__Exercise description__.
Exactly and only the lines from the one with "asyncio | ✅ 已实现 |" through the end of the listing are to be transcribed, both ends included.

───── Data for this exercise

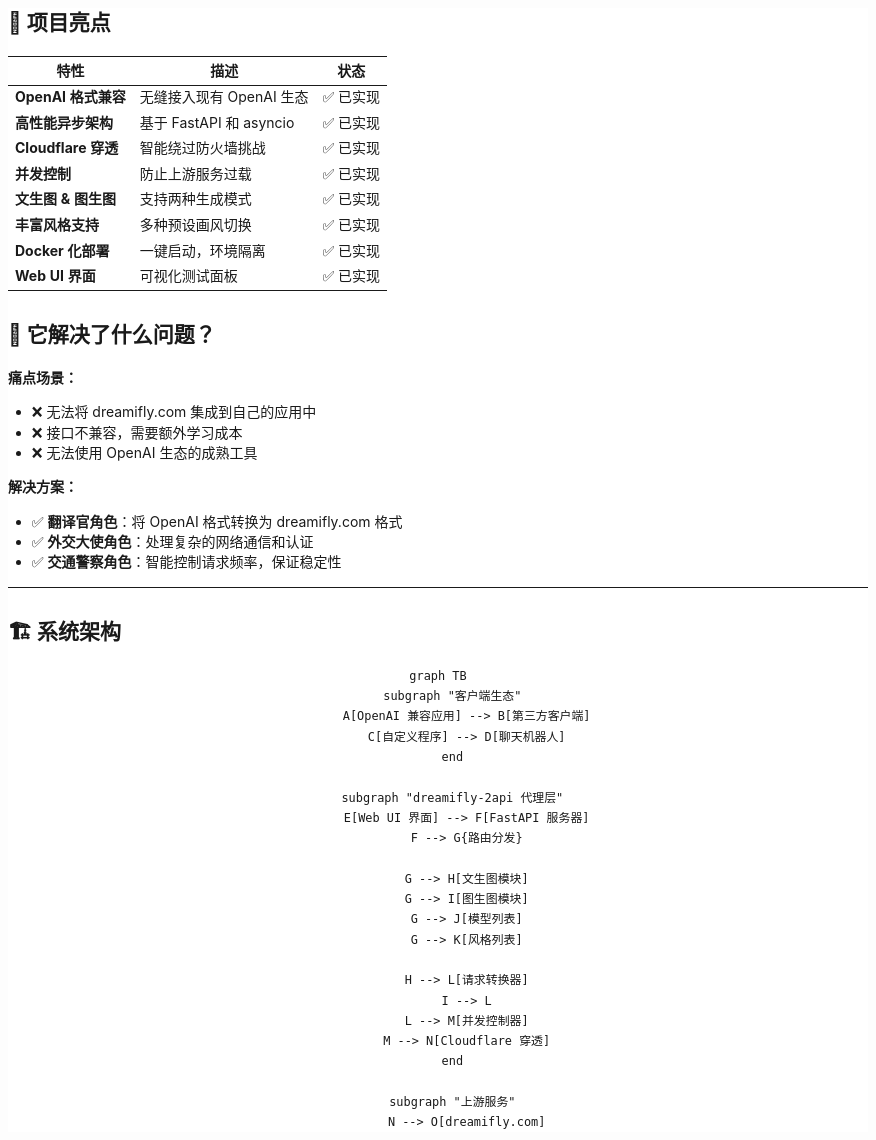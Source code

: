 
## 🌟 项目亮点

<div align="center">

| 特性 | 描述 | 状态 |
|------|------|------|
| **OpenAI 格式兼容** | 无缝接入现有 OpenAI 生态 | ✅ 已实现 |
| **高性能异步架构** | 基于 FastAPI 和 asyncio | ✅ 已实现 |
| **Cloudflare 穿透** | 智能绕过防火墙挑战 | ✅ 已实现 |
| **并发控制** | 防止上游服务过载 | ✅ 已实现 |
| **文生图 & 图生图** | 支持两种生成模式 | ✅ 已实现 |
| **丰富风格支持** | 多种预设画风切换 | ✅ 已实现 |
| **Docker 化部署** | 一键启动，环境隔离 | ✅ 已实现 |
| **Web UI 界面** | 可视化测试面板 | ✅ 已实现 |

</div>

## 🤔 它解决了什么问题？

**痛点场景：**
- ❌ 无法将 dreamifly.com 集成到自己的应用中
- ❌ 接口不兼容，需要额外学习成本
- ❌ 无法使用 OpenAI 生态的成熟工具

**解决方案：**
- ✅ **翻译官角色**：将 OpenAI 格式转换为 dreamifly.com 格式
- ✅ **外交大使角色**：处理复杂的网络通信和认证
- ✅ **交通警察角色**：智能控制请求频率，保证稳定性

---

## 🏗️ 系统架构

<div align="center">

```mermaid
graph TB
    subgraph "客户端生态"
        A[OpenAI 兼容应用] --> B[第三方客户端]
        C[自定义程序] --> D[聊天机器人]
    end

    subgraph "dreamifly-2api 代理层"
        E[Web UI 界面] --> F[FastAPI 服务器]
        F --> G{路由分发}
        
        G --> H[文生图模块]
        G --> I[图生图模块]
        G --> J[模型列表]
        G --> K[风格列表]
        
        H --> L[请求转换器]
        I --> L
        L --> M[并发控制器]
        M --> N[Cloudflare 穿透]
    end

    subgraph "上游服务"
        N --> O[dreamifly.com]
```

──────────

__Written response__.
| **高性能异步架构** | 基于 FastAPI 和 asyncio | ✅ 已实现 |
| **Cloudflare 穿透** | 智能绕过防火墙挑战 | ✅ 已实现 |
| **并发控制** | 防止上游服务过载 | ✅ 已实现 |
| **文生图 & 图生图** | 支持两种生成模式 | ✅ 已实现 |
| **丰富风格支持** | 多种预设画风切换 | ✅ 已实现 |
| **Docker 化部署** | 一键启动，环境隔离 | ✅ 已实现 |
| **Web UI 界面** | 可视化测试面板 | ✅ 已实现 |

</div>

## 🤔 它解决了什么问题？

**痛点场景：**
- ❌ 无法将 dreamifly.com 集成到自己的应用中
- ❌ 接口不兼容，需要额外学习成本
- ❌ 无法使用 OpenAI 生态的成熟工具

**解决方案：**
- ✅ **翻译官角色**：将 OpenAI 格式转换为 dreamifly.com 格式
- ✅ **外交大使角色**：处理复杂的网络通信和认证
- ✅ **交通警察角色**：智能控制请求频率，保证稳定性

---

## 🏗️ 系统架构

<div align="center">

```mermaid
graph TB
    subgraph "客户端生态"
        A[OpenAI 兼容应用] --> B[第三方客户端]
        C[自定义程序] --> D[聊天机器人]
    end

    subgraph "dreamifly-2api 代理层"
        E[Web UI 界面] --> F[FastAPI 服务器]
        F --> G{路由分发}
        
        G --> H[文生图模块]
        G --> I[图生图模块]
        G --> J[模型列表]
        G --> K[风格列表]
        
        H --> L[请求转换器]
        I --> L
        L --> M[并发控制器]
        M --> N[Cloudflare 穿透]
    end

    subgraph "上游服务"
        N --> O[dreamifly.com]
```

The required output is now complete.